Since another series of police stings targetting cyclists on the Wiggle last fall , SFBC Executive Director Leah Shahum has been working closely with the San Francisco Police Department on its goal of focusing traffic enforcement resources on intersections with the most collisions, none of which include the Wiggle (the SFPD’s Focus on the Five initiative pledges traffic enforcement resources to the five most dangerous intersections in each police district and the five most dangerous traffic violations).
On Wednesday night, Shahum was even at the Police Commission hearing discussing the issue, and she says that Police Chief Greg Suhr and other top brass in the department have offered their assurances that such arbitrary stings on the Wiggle weren’t a good use of SFPD resources.
After recent hearings on how SFPD officers have refused  to give citations to motorists who hit cyclists, Suhr and the department have also pledged to do so. But Shahum said she also heard from a cyclist on Bike to Work Day who was the victim of a hit-and-run by an impatient, road-raging motorist on 18th Street, and he told her that police refused to take a report even though he took down the license plate number.
Shahum said she’s disheartened by that story and those of the half-dozen cyclists she heard from who were ticketed on the Wiggle for not coming to a complete stop at a stop sign on the Wiggle.
“I’m not confident the commitments from the chief and the commission are making it down to the officers. They are still pursuing very outdated traffic enforcement policies,” Shahum told us.
Shahum said she spoke to Capt. Greg Corrales, whose Park Station precinct includes the Wiggle, and Cmndr. Mikail Ali, who heads traffic enforcement, and both said they had no knowledge of any enforcement stings on the Wiggle. We left a message for SFPD spokesperson Albie Esparza, and we’ll update this post if and when we hear back. [UPDATE 5/12: Esparza just told us these citywide traffic enforcement officers were there based on citizen complaints about people running stop signs, but that the timing on BTWD wasn’t intentional: “It was a random thing they happened to be there that day.” He also noted that just 1 percent of traffic citations from April went to cyclists, and 93 percent to motorists, but he said officers can't ignore traffic violations. "We cannot say as an agency do not cite pedestrians, do not cite bicyclists, that would be selective enforcement," he said, while also agreeing that if officers that day on the Wiggle ignored motorist violations to focus on cyclists, that would also be selective enforcement."]

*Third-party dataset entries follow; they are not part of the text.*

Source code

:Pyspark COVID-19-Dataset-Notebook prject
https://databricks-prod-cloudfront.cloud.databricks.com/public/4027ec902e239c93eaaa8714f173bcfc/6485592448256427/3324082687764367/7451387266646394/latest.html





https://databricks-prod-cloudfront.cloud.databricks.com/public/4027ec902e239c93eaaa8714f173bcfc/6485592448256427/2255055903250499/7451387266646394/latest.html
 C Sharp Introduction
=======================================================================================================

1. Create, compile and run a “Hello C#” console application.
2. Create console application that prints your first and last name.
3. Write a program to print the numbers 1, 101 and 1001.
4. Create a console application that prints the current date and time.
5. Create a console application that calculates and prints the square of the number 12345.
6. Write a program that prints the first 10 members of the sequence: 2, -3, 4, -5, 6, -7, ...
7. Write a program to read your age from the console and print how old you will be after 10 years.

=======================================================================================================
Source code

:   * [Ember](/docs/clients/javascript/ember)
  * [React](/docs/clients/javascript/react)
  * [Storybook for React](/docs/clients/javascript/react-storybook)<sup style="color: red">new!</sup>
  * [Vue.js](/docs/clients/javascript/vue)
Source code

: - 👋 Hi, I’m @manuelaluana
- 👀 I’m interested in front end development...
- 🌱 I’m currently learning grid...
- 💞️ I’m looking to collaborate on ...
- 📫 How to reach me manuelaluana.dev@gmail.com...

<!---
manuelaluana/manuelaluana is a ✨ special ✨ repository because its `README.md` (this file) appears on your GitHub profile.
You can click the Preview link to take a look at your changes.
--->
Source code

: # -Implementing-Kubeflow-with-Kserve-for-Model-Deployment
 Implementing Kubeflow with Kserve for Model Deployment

One of the cyclists ticketed on the Wiggle yesterday wrote this account to Shahum: “I suspect you will be hearing from a lot of cyclists in the next few days regarding the 2 cops who decided to hang out at Waller and Steiner Sts. yesterday to nail riders ‘running the stop sign.’ I was there at 4:51pm yesterday and I approached that intersection as I always do everyday braked with my right hand and signaled with my left arm to make that left turn onto Waller. I know for a fact I stopped as there was a car opposite me heading south on Steiner and I had to make sure which direction it might go. Once I made my left turn, there to greet me was a man in blue telling me to stop and present my driver’s license to him. He said that I failed to stop and I quote ‘your pedals were still moving at the stop sign.’... So, a great 20th anniversary of bike to work day turned out to be a real downer for myself and I would guess for dozens more of riders. What a scheme to do this on a bike to work day with so many more riders out there.”

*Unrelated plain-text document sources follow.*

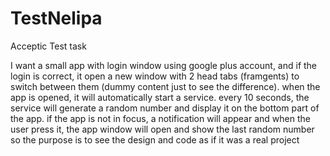 # TestNelipa
Acceptic Test task


I want a small app with login window using google plus account, and if the login is correct, it open a new window with 2 head tabs (framgents) to switch between them (dummy content just to see the difference).
when the app is opened, it will automatically start a service.
every 10 seconds, the service will generate a random number and display it on the bottom part of the app.
if the app is not in focus, a notification will appear and when the user press it, the app window will open and show the last random number
so the purpose is to see the design and code as if it was a real project
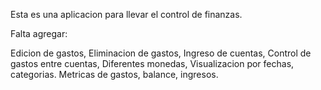 Esta es una aplicacion para llevar el control de finanzas.

Falta agregar: 

Edicion de gastos,
Eliminacion de gastos,
Ingreso de cuentas,
Control de gastos entre cuentas,
Diferentes monedas,
Visualizacion por fechas, categorias.
Metricas de gastos, balance, ingresos.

At the Bike to Work Day rally outside City Hall yesterday morning, where a broad cross-section of local political leaders and city officials spoke after riding their bikes to the event, Chief Suhr talked about the importance of making the streets safer for pedestrians and cyclists: “We are all in this together. Under the leadership of the mayor and the supervisors, all the department heads, we are committed to Vision Zero that in 10 years there are no fatalities in San Francisco.”
Mayor Lee, who also rode to work, said: "I was proud to celebrate the 20th anniversary of Bike to Work Day by riding this morning from my neighborhood, Glen Park, accompanied by a growing number of bike commuters, including families, who are taking advantage of the benefits of a fun, healthy, affordable way to move around our City. With innovative bikeways like the new contraflow bike lane on lower Polk Street that connects Market Street to the Tenderloin and City Hall, we continue to improve and enhance our City’s bike network to connect our residents, neighborhoods, and businesses. But in order to do even more to make our streets safe, we must invest in our aging transportation infrastructure.”